Tutti i tuoi film sono accompagnati dalla musica di Morricone. Cosa ha di particolare questo Maestro?

Non lo devo dire io che è un grandissimo musicista. Non solo un compositore di colonne sonore ma proprio un grande musicista del nostro secolo e ho avuto il privilegio di conoscerlo, di godere della sua stima e della sua amicizia, che ho sempre ricambiato sin da prima di conoscerlo. È nato un rapporto di grande intesa professionale e quindi dopo aver fatto la prima esperienza con lui, con "Nuovo Cinema Paradiso" poi mi è sempre risultato assolutamente naturale, quando sto facendo u nfilm, parlarne con lui. Ci frequentiamo anche quando non lavoriamo. È un rapporto costante che poi viene così cadenzato dalle esperienze professionali.

Qual è il film girato da te in cui ti riconosci meglio?

Mi sento legato a tutti i miei film. Forse ‚Nuovo Cinema Paradiso‘ e ‚Baaria‘ hanno degli elementi personali più evidenti, più visibili, più scoperti di altri. Però in genere i miei film sono molto legati a me. Sono sempre storie che nascono da un mio istinto, mie idee, intuizioni, sogni che nascono di volta in volta, legati al mio stato d’animo nel momento in cui decido di fare il film. Quindi c’è qualcosa di personale in tutti i miei film.

Totò, nonostante sia diventato regista ricco e famoso è deluso dalla vita. Come può essere delusa una persona del genere?

Ma il cinema è un mondo assoluto. Se tu ami il cinema, il cinema ti ama. Ma il cinema è assoluto, non accetta che tu condivida con altri questa profonda passione. È così, un’allegoria se vuoi. Totò che pur di seguire il suo sogno ha distillato tutto se stesso in quel tipo di mondo, in quel tipo di professione. Mondo ovviamente che gli tributa grande successo però dall’altro lato, dal punto di vista privato, sentimentale invece… È anche un’idea drammaturgicamente interessante cioè un uomo che racconta sentimenti, che racconta la vita e che poi nella sua vita personale non è così attrezzato. È una cosa abbastanza semplice in fondo, non c’è niente di particolare.
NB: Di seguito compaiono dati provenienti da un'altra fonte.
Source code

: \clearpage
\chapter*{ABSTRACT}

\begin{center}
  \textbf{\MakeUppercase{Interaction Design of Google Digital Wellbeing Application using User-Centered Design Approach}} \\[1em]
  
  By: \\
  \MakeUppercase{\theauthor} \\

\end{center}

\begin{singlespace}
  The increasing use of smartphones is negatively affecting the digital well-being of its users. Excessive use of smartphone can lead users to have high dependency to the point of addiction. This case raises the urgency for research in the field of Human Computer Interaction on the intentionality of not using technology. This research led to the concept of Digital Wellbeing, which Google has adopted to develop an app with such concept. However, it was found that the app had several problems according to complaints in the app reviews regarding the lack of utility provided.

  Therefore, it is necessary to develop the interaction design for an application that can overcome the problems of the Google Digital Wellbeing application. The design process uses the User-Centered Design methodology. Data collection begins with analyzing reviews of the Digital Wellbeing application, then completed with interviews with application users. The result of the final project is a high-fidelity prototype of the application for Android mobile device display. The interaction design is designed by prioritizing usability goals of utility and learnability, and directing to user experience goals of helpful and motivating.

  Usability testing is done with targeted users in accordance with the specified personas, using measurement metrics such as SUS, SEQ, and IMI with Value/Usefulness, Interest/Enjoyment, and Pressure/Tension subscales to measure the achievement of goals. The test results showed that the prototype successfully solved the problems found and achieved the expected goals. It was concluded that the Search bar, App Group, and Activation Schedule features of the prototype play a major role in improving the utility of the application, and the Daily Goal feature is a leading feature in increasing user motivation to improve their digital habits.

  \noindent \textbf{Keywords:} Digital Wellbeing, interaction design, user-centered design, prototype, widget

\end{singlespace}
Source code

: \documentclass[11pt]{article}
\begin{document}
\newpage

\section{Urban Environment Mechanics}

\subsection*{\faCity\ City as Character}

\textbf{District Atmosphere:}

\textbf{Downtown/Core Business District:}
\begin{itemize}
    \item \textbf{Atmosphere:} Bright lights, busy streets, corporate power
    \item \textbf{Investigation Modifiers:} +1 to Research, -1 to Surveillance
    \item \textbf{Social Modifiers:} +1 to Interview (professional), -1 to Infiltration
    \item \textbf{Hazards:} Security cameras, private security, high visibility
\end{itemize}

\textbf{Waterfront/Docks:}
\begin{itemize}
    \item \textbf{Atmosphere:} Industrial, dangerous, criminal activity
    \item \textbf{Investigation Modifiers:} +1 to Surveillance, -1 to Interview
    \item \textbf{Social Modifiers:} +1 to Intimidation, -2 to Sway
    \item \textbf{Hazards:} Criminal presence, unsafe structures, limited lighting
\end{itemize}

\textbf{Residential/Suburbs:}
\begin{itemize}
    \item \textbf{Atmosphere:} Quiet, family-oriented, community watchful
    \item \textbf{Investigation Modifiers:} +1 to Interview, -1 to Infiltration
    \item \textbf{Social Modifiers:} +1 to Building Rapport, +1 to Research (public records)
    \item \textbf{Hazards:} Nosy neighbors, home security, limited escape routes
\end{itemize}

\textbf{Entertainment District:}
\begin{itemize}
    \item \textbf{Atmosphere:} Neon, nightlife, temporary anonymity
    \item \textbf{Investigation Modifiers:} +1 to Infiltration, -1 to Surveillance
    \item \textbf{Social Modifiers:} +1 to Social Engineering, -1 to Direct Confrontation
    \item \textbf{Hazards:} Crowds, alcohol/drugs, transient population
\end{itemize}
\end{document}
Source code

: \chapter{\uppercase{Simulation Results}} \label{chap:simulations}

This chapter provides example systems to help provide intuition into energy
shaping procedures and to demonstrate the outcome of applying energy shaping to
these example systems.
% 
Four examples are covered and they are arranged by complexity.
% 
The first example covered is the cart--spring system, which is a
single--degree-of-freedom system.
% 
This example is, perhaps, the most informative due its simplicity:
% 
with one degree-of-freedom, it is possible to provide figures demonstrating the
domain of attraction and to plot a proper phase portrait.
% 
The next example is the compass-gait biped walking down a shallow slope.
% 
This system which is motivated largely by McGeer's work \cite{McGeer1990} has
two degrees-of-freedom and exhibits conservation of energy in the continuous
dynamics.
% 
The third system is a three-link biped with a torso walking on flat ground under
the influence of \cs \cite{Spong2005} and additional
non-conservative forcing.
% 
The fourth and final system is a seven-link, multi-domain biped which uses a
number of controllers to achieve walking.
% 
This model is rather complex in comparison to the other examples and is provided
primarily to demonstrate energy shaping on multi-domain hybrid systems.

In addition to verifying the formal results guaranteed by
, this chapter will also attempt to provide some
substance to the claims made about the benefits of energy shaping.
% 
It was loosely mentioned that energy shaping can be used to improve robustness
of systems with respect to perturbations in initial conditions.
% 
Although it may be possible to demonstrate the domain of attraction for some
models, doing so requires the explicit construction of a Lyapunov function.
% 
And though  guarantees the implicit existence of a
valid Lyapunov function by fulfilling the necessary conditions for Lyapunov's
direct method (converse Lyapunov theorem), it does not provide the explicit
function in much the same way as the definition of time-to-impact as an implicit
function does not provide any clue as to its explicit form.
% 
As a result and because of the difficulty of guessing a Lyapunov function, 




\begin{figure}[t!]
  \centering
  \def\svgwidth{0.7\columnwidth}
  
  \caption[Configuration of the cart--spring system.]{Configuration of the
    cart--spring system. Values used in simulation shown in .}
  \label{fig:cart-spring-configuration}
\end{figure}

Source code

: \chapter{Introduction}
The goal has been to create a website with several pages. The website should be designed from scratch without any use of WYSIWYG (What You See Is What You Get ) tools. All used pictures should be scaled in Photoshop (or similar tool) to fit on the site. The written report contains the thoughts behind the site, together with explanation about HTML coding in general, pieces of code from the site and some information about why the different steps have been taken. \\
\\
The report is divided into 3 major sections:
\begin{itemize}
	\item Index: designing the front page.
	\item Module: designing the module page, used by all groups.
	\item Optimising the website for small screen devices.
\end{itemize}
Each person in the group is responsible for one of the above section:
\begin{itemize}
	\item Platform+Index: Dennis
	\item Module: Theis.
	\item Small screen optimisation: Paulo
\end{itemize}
Al mio paese si dice che ‚il calzolaio ha sempre le scarpe bucate‘. Un uomo che sa raccontare storie al grande pubblico e di cui il grande pubblico si nutre non le sa raccontare a se stesso nella vita privata. Mi sembrava già molto interessante già come schema narrativo. A parte questo c’era quella considerazione che dicevo prima e cioè che il cinema è un mestiere che pretende tutto da te, tu non puoi tradirlo con niente.

La versione integrale di "Nuovo Cinema Pardadiso" era molto più lunga. Avevo letto di una diatriba perché qualcuno attribuiva l’insuccesso iniziale del film alla sua lunghezza?

"Non c’è stata nessuna diatriba. Se la sono inventata un po‘ i tuoi colleghi. Il film era andato malissimo e tutti dicevano che la colpa fosse della sua lunghezza. Io non sono d’accordo. Tuttavia con la morte nel cuore lo accorciai. Tagliai 25 minuti verso la parte finale del film, un intero blocco. Il film uscì di nuovo e fu, di nuovo, un totale insuccesso. A questo punto mi dispiacque molto però era la dimostrazione che la causa non era la durata. Poi, per altre ragioni diverse al problema della lunghezza del film, ‚Nuovo Cinema Paradiso‘ ebbe un sorprendente e insperato successo sin dalla sua prima uscita straniera che fu al Festival di Cannes nel 1989 e, da allora, il film ha avuto un successo che non si è mai fermato. Attorno a questa origine così dolorosa molti ci hanno ricamato storie che servono spesso a far quadrare i conti di un certo mondo che, probabilmente, ha avuto poi un imbarazzo nei confronti di un film che non è stato preso in considerazione e che poi è ritornato su un’onda di successo talmente grande da costringere a dare spiegazioni, a rivedere posizioni. In questo tipo di onda di imbarazzo sono nate molte leggende che, in molti casi, servivano a far quadrare certi conti. Tutto qua".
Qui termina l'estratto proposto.